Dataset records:
= = = =

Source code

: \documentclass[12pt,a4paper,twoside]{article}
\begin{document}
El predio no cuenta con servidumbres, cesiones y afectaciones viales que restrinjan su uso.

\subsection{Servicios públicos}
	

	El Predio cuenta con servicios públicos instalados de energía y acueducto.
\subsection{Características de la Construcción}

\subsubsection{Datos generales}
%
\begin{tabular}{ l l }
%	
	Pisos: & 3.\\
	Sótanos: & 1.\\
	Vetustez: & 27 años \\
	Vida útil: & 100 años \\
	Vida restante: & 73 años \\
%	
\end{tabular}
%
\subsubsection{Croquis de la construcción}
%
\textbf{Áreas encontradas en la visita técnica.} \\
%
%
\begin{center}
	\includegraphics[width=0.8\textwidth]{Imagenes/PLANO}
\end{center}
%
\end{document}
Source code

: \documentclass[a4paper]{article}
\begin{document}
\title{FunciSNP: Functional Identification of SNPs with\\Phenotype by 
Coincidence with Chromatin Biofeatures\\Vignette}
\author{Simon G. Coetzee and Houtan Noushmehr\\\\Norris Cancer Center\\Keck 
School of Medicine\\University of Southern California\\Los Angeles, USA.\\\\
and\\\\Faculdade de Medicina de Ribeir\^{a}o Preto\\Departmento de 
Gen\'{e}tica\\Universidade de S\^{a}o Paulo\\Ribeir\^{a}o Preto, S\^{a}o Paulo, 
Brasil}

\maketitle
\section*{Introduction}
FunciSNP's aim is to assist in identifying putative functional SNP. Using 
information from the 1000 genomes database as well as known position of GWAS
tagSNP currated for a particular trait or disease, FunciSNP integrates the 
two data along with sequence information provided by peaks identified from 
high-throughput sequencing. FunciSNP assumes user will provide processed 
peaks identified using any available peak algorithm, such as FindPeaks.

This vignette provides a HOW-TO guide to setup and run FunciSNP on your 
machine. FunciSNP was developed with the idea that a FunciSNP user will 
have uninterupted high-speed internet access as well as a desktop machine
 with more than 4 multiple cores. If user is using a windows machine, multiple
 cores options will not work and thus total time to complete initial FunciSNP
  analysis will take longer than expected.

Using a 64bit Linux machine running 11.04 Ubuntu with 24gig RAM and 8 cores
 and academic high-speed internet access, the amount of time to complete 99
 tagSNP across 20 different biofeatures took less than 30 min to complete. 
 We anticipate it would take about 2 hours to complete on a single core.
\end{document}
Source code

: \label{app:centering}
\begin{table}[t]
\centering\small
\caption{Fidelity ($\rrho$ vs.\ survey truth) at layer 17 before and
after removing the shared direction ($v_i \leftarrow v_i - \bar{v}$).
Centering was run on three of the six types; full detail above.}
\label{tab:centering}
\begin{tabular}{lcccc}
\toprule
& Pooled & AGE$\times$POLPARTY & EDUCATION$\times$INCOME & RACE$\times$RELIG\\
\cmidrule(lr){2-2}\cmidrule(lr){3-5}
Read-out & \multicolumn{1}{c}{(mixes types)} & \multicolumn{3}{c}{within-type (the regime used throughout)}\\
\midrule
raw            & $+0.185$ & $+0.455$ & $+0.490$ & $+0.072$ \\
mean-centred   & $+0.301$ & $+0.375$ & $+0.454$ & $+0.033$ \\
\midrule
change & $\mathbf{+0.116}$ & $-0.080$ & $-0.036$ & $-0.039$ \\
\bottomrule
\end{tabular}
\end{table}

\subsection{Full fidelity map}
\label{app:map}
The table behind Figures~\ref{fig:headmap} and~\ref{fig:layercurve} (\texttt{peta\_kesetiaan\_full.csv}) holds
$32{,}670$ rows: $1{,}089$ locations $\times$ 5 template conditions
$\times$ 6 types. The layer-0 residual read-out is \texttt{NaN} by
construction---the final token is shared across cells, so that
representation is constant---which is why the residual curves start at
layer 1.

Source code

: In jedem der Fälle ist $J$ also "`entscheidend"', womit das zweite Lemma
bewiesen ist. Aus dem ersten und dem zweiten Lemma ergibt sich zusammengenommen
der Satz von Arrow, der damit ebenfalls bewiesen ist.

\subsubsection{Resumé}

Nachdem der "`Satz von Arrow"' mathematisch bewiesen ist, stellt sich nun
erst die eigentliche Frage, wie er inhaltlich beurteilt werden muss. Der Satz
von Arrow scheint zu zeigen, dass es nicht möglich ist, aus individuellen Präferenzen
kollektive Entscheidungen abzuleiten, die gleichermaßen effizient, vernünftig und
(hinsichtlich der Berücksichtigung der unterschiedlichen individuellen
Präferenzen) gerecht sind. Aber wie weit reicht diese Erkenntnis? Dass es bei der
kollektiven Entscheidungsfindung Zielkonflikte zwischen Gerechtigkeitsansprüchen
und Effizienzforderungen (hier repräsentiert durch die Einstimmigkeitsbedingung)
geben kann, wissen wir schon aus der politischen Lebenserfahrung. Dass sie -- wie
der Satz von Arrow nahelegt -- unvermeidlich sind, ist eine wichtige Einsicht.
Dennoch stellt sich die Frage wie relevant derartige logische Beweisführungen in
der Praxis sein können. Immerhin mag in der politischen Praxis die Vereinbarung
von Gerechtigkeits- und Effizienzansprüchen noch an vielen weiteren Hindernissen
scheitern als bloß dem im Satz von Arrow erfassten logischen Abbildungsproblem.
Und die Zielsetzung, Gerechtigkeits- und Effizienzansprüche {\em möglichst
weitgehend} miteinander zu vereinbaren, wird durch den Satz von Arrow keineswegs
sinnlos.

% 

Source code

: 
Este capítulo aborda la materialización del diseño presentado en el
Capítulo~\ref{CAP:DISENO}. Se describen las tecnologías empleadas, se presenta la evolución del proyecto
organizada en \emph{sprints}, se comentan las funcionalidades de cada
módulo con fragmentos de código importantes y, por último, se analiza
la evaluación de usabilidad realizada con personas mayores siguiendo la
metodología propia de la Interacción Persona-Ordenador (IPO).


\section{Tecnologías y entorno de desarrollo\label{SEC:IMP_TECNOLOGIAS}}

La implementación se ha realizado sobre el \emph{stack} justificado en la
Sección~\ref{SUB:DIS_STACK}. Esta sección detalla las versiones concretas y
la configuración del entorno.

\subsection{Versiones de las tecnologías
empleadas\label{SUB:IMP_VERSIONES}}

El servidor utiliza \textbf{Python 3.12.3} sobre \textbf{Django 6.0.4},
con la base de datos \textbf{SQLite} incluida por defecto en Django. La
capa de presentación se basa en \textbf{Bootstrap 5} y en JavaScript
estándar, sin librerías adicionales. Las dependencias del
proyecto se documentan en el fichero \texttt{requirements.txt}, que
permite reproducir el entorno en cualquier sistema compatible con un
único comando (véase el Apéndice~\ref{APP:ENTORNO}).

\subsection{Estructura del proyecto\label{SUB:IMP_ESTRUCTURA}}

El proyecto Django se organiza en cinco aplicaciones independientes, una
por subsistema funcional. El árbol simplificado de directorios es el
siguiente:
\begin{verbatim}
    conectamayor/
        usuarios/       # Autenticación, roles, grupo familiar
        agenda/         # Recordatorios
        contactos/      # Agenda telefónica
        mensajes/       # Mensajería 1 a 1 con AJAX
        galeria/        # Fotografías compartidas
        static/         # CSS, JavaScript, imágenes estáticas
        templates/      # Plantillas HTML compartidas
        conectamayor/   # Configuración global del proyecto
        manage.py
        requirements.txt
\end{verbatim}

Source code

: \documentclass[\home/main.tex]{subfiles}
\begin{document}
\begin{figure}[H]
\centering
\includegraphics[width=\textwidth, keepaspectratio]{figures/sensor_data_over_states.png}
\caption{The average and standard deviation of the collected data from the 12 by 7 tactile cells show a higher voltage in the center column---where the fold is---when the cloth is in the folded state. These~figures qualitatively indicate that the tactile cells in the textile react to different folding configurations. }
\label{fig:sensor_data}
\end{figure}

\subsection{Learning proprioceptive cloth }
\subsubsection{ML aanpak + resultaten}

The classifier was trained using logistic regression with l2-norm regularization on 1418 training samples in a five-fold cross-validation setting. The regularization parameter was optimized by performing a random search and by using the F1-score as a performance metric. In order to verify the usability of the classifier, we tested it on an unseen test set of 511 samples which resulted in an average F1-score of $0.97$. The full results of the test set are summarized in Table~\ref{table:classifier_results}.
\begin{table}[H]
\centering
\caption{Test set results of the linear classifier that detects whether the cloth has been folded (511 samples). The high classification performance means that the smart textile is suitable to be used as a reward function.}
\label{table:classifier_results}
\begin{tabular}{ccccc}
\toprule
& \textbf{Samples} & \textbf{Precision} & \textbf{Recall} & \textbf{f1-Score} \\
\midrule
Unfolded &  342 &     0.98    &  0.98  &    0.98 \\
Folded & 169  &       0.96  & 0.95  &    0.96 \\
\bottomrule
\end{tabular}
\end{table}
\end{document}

= = = =

> **TASK BRIEF**:
Scan the lines above, and whenever one holds the string "empleadas", copy it.

> **THE ANSWER**:
Capítulo~\ref{CAP:DISENO}. Se describen las tecnologías empleadas, se presenta la evolución del proyecto
empleadas\label{SUB:IMP_VERSIONES}}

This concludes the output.